Bring together all lines of the material below that contain the string "https".

--- Data for processing ---

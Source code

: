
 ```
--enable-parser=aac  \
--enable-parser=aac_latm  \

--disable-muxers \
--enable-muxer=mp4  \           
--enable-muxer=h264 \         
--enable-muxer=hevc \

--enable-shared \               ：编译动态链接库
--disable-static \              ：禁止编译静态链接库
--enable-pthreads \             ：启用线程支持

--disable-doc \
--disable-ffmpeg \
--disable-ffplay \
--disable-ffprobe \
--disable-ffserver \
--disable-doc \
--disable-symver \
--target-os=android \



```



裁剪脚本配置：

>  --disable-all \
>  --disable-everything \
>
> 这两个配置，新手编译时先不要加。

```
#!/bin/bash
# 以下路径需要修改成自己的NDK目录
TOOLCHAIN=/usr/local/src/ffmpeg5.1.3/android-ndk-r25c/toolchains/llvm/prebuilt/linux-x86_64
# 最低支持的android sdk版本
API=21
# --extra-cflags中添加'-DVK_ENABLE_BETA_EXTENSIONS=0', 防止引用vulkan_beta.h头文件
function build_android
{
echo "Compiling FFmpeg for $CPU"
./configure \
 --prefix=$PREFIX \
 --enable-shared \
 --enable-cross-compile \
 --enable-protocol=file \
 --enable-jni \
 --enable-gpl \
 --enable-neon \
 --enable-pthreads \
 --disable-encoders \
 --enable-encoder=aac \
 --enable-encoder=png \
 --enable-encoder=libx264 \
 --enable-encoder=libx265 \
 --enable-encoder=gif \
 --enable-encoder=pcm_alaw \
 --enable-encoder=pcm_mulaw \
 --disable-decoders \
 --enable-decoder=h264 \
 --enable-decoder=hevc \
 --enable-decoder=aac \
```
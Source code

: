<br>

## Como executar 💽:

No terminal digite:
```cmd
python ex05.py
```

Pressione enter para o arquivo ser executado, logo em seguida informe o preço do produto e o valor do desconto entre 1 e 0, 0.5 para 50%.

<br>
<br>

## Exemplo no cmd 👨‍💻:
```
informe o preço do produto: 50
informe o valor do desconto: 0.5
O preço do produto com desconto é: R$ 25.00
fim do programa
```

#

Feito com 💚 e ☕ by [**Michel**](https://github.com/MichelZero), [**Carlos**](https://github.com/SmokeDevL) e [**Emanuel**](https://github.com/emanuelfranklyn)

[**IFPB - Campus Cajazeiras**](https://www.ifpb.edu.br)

---

*Task solution:*
Feito com 💚 e ☕ by [**Michel**](https://github.com/MichelZero), [**Carlos**](https://github.com/SmokeDevL) e [**Emanuel**](https://github.com/emanuelfranklyn)
[**IFPB - Campus Cajazeiras**](https://www.ifpb.edu.br)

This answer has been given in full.